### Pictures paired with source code
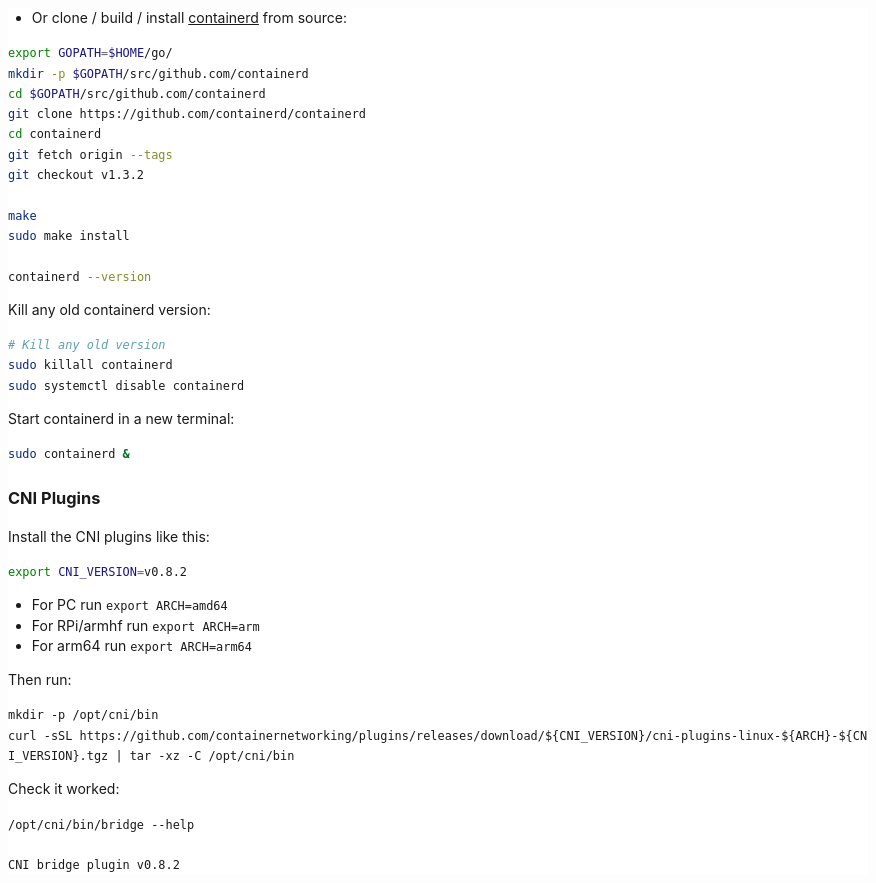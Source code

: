 * Or clone / build / install [containerd](https://github.com/containerd/containerd) from source:

```sh
export GOPATH=$HOME/go/
mkdir -p $GOPATH/src/github.com/containerd
cd $GOPATH/src/github.com/containerd
git clone https://github.com/containerd/containerd
cd containerd
git fetch origin --tags
git checkout v1.3.2

make
sudo make install

containerd --version
```

Kill any old containerd version:

```sh
# Kill any old version
sudo killall containerd
sudo systemctl disable containerd
```

Start containerd in a new terminal:

```sh
sudo containerd &
```

### CNI Plugins

Install the CNI plugins like this:

```sh
export CNI_VERSION=v0.8.2

```

* For PC run `export ARCH=amd64`
* For RPi/armhf run `export ARCH=arm`
* For arm64 run `export ARCH=arm64`

Then run:

```
mkdir -p /opt/cni/bin
curl -sSL https://github.com/containernetworking/plugins/releases/download/${CNI_VERSION}/cni-plugins-linux-${ARCH}-${CNI_VERSION}.tgz | tar -xz -C /opt/cni/bin
```

Check it worked:

```
/opt/cni/bin/bridge --help

CNI bridge plugin v0.8.2
```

### TASK DIRECTIONS
Every line of the records containing the word "containerd" must appear in the answer.

### ANSWER TO THE EXERCISE
: * Or clone / build / install [containerd](https://github.com/containerd/containerd) from source:
mkdir -p $GOPATH/src/github.com/containerd
cd $GOPATH/src/github.com/containerd
git clone https://github.com/containerd/containerd
cd containerd
containerd --version
Kill any old containerd version:
sudo killall containerd
sudo systemctl disable containerd
Start containerd in a new terminal:
sudo containerd &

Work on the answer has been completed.